Colleagues will be familiar with NHS England's stock response to any access story. Whenever we see problems, be they in Cornwall, Yorkshire or even the Health Secretary's own Suffolk constituency, officials trot out the usual line.
But this reading of official data no longer captures the depth and breadth of access issues across England.
So we looked closely at the government's own numbers.
And tucked away in spreadsheets on NHS Digital are survey responses that show
access problems across every English region – with over 40% of patients not on the books failing to secure access in parts of Norfolk, Derbyshire, West Yorkshire and Cornwall, reaching over 60% in parts of Lincolnshire.
It's a problem that's hitting nearly a third of new patients in parts of the capital. An inconvenient truth we've found ourselves telling TV and newspaper journalists the length and breadth of England.
That a million new patients have tried and failed to secure access to care is not a fact this service can take any pride in. Neither can the reality that charities that normally operate in the Third World have stepped in to fill the gap left by mainstream services.
We do not accept that a postcode lottery of provision is inevitable. And it's why we want to work with the Minister to ensure that those who want local NHS services, can access them.
2. Workforce
Every year we ask our members to tell us about their plans, their morale and motivation.
And you've told us that now
60% of NHS dentists in England are planning on moving on. And that those with higher NHS commitments are all the more likely to be considering their plans.
It goes without saying England can't have NHS dentistry without NHS dentists. And your evidence tells the same story we see in official surveys – that higher NHS commitments equal lower morale.
Our members have also seen an unprecedented collapse in real incomes, and with recruitment and retention problems mounting, Mr Brine needs to face up to a task of stemming a mass exodus of dentists from the NHS.
3. Prevention
We deal with almost wholly preventable diseases, and excluding the profession from the development of genuinely preventive policy framework would be a missed opportunity.
From the sugar levy to HPV vaccination, our members value and champion prevention, and we have long supported government's commitment to a move away from the current flawed target-driven system.
The challenge remains to ensure a new model actually provides colleagues with the time to care, while recognising and rewarding prevention.
A sustainable future?
As the professional body for dentists, Ministers need to appreciate that whenever systems or policies leave our members unable to deliver quality care for the patients who need it, it is our duty to voice those concerns.
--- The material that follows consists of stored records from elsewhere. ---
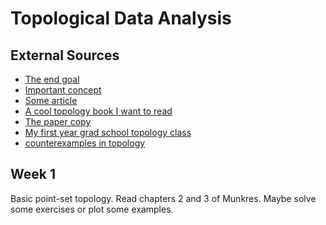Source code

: # Topological Data Analysis

## External Sources

- [The end goal](https://en.wikipedia.org/wiki/Topological_data_analysis)
- [Important concept](https://en.wikipedia.org/wiki/Persistent_homology)
- [Some article](https://link.springer.com/article/10.1007/s00454-004-1146-y)
- [A cool topology book I want to read](https://topology.mitpress.mit.edu/)
- [The paper copy](https://www.amazon.com/gp/product/0262539357/)
- [My first year grad school topology class](http://math.colorado.edu/~jonathan.wise/teaching/math6210-fall-2012/)
- [counterexamples in topology](https://www.amazon.com/Counterexamples-Topology-Dover-Books-Mathematics/dp/048668735X/)

## Week 1

Basic point-set topology. Read chapters 2 and 3 of Munkres. Maybe solve some
exercises or plot some examples.
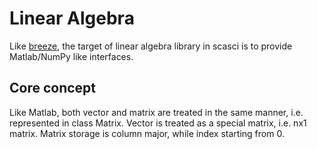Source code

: Linear Algebra
==============

Like [breeze](https://github.com/scalanlp/breeze), the target of linear algebra
library in scasci is to provide Matlab/NumPy like interfaces.

Core concept
------------

Like Matlab, both vector and matrix are treated in the same manner,
i.e. represented in class Matrix. Vector is treated as a special
matrix, i.e. nx1 matrix. Matrix storage is column major, while index
starting from 0.
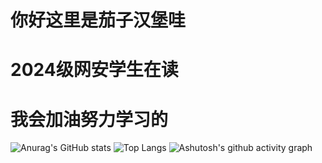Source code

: # 你好这里是茄子汉堡哇
# 2024级网安学生在读
# 我会加油努力学习的
![Anurag's GitHub stats](https://github-readme-stats.vercel.app/api?username=auberginewly)
![Top Langs](https://github-readme-stats.vercel.app/api/top-langs/?username=auberginewly)
![Ashutosh's github activity graph](https://github-readme-activity-graph.vercel.app/graph?username=auberginewly)

<!---
auberginewly/auberginewly is a ✨ special ✨ repository because its `README.md` (this file) appears on your GitHub profile.
You can click the Preview link to take a look at your changes.
--->
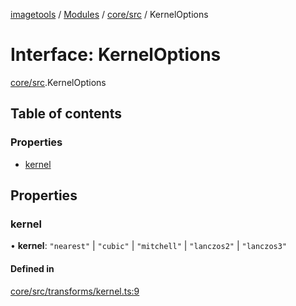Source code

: [imagetools](../README.md) / [Modules](../modules.md) / [core/src](../modules/core_src.md) / KernelOptions

# Interface: KernelOptions

[core/src](../modules/core_src.md).KernelOptions

## Table of contents

### Properties

- [kernel](core_src.KernelOptions.md#kernel)

## Properties

### kernel

• **kernel**: ``"nearest"`` \| ``"cubic"`` \| ``"mitchell"`` \| ``"lanczos2"`` \| ``"lanczos3"``

#### Defined in

[core/src/transforms/kernel.ts:9](https://github.com/JonasKruckenberg/imagetools/blob/0016446/packages/core/src/transforms/kernel.ts#L9)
We want NHS dentistry to have a future. And a properly funded, reformed contract will be the bedrock of any approach. Because when target-chasing fuels workforce problems, when under-commissioning caps patient numbers, or prevention is delivered as an optional extra against the clock, the impact is ultimately felt by the patients and by other parts of the NHS.
We have written to the minister. We want to talk, and are not asking the impossible.
Rollout of a reformed contract is set for rollout next year. And we want to see a sustainable workforce, appropriately resourced, capable of doing what it was trained to do.
Our members have provided the evidence. The government have a duty to respond.